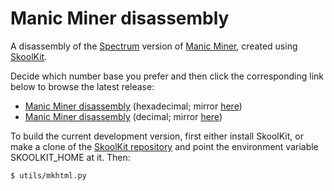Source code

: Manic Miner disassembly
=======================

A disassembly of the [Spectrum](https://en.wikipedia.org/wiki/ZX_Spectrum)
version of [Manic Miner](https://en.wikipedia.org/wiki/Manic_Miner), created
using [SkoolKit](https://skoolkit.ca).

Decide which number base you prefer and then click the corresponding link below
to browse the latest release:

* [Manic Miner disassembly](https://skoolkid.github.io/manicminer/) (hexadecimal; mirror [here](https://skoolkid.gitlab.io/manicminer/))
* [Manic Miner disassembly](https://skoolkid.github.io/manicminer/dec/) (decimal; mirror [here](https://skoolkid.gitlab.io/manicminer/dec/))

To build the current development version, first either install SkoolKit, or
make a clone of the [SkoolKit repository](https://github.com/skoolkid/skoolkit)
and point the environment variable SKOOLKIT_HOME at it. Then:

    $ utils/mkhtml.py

· · · ·

WHAT THE EXERCISE ASKS:
The material above holds pictures; copy everything else in it exactly.

EXERCISE RESULT:
Source code

: Manic Miner disassembly
=======================

A disassembly of the [Spectrum](https://en.wikipedia.org/wiki/ZX_Spectrum)
version of [Manic Miner](https://en.wikipedia.org/wiki/Manic_Miner), created
using [SkoolKit](https://skoolkit.ca).

Decide which number base you prefer and then click the corresponding link below
to browse the latest release:

* [Manic Miner disassembly](https://skoolkid.github.io/manicminer/) (hexadecimal; mirror [here](https://skoolkid.gitlab.io/manicminer/))
* [Manic Miner disassembly](https://skoolkid.github.io/manicminer/dec/) (decimal; mirror [here](https://skoolkid.gitlab.io/manicminer/dec/))

To build the current development version, first either install SkoolKit, or
make a clone of the [SkoolKit repository](https://github.com/skoolkid/skoolkit)
and point the environment variable SKOOLKIT_HOME at it. Then:

    $ utils/mkhtml.py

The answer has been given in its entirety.